FL-20: Democratic Rep. Alcee Hastings, a veteran congressman who has represented a safely blue South Florida seat since 1993, died Tuesday at the age of 84. Hastings, who was diagnosed with pancreatic cancer in 2018, was the most senior member of Florida’s 27-person House delegation, as well as one of the first African Americans to represent the state in Congress since Reconstruction.
Hastings first rose to prominence in the mid-1960s when, just six months after he finished law school, he sued a Fort Lauderdale Holiday Inn that had denied him a room: Weeks later, the state Division of Hotels and Restaurants agreed to outlaw racial segregation in hotels across Broward County. Hastings and his law partner would spend the next several years filing lawsuits against racial segregation in local restaurant and schools.
Hastings ran for office at the age of 29 in 1970 in the Democratic primary for the U.S. Senate. Hastings, who received death threats during the contest, would acknowledge he didn’t think he could win, but said that he wanted to demonstrate that a Black candidate could run for this post. Hastings ended up taking fourth with 13% of the vote in the five-way field. Hastings would go on to become a Broward Circuit Court judge in 1977 and two years later, Jimmy Carter chose him to be the first African American to serve as a federal judge in Florida.

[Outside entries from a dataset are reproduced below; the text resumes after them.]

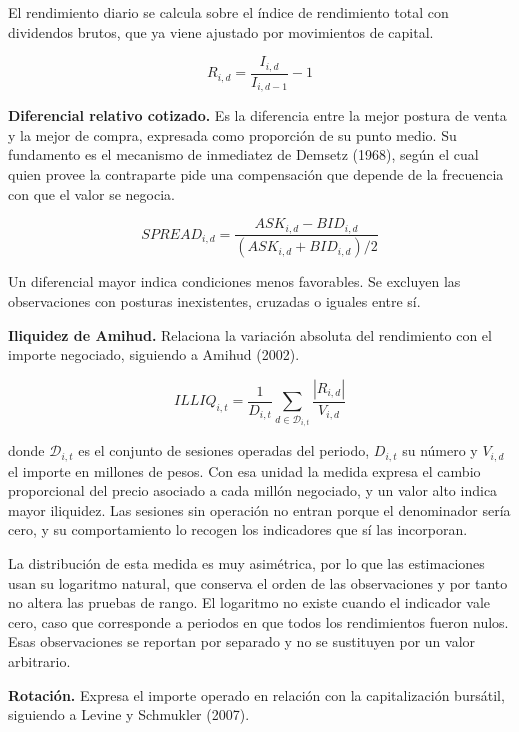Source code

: El rendimiento diario se calcula sobre el índice de rendimiento total con dividendos brutos, que ya viene ajustado por movimientos de capital.

\begin{equation}R_{i,d} = \frac{I_{i,d}}{I_{i,d - 1}} - 1\tag{4}\end{equation}

\textbf{Diferencial relativo cotizado.} Es la diferencia entre la mejor postura de venta y la mejor de compra, expresada como proporción de su punto medio. Su fundamento es el mecanismo de inmediatez de Demsetz (1968), según el cual quien provee la contraparte pide una compensación que depende de la frecuencia con que el valor se negocia.

\begin{equation}SPREAD_{i,d} = \frac{ASK_{i,d} - BID_{i,d}}{\left( ASK_{i,d} + BID_{i,d} \right)/2}\tag{5}\end{equation}

Un diferencial mayor indica condiciones menos favorables. Se excluyen las observaciones con posturas inexistentes, cruzadas o iguales entre sí.

\textbf{Iliquidez de Amihud.} Relaciona la variación absoluta del rendimiento con el importe negociado, siguiendo a Amihud (2002).

\begin{equation}ILLIQ_{i,t} = \frac{1}{D_{i,t}}\sum_{d \in \mathcal{D}_{i,t}}^{}\frac{\left| R_{i,d} \right|}{V_{i,d}}\tag{6}\end{equation}

donde $\mathcal{D}_{i,t}$ es el conjunto de sesiones operadas del periodo, $D_{i,t}$ su número y $V_{i,d}$ el importe en millones de pesos. Con esa unidad la medida expresa el cambio proporcional del precio asociado a cada millón negociado, y un valor alto indica mayor iliquidez. Las sesiones sin operación no entran porque el denominador sería cero, y su comportamiento lo recogen los indicadores que sí las incorporan.

La distribución de esta medida es muy asimétrica, por lo que las estimaciones usan su logaritmo natural, que conserva el orden de las observaciones y por tanto no altera las pruebas de rango. El logaritmo no existe cuando el indicador vale cero, caso que corresponde a periodos en que todos los rendimientos fueron nulos. Esas observaciones se reportan por separado y no se sustituyen por un valor arbitrario.

\textbf{Rotación.} Expresa el importe operado en relación con la capitalización bursátil, siguiendo a Levine y Schmukler (2007).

In 1981, though, Hastings was indicted for allegedly soliciting a $150,000 bribe. A jury found Hastings not guilty in 1983, but that wasn’t the end of his legal troubles. An appeals court committee eventually ruled that he had lied and tampered with evidence and recommended that Congress remove him from office. The House voted 413-3 to impeach him in 1988, and the Senate ousted him 69-26. Hastings, who always maintained his innocence, announced minutes later that he would run for governor in 1990, declaring that his mother “did not have anybody that was afraid of the system.”
Hastings instead ran for secretary of state that year, though. Florida at the time required a runoff in primaries where no candidate won a majority of the vote, a rule that would eventually be abolished in 2005: Hastings made it to the second round, but he lost by a lopsided 67-33. He was hardly deterred, though, and in 1992 he sought to join the body that had overwhelmingly voted to remove him from the bench by campaigning for what was then numbered Florida’s 23rd Congressional District, a heavily Black and safely Democratic seat in South Florida.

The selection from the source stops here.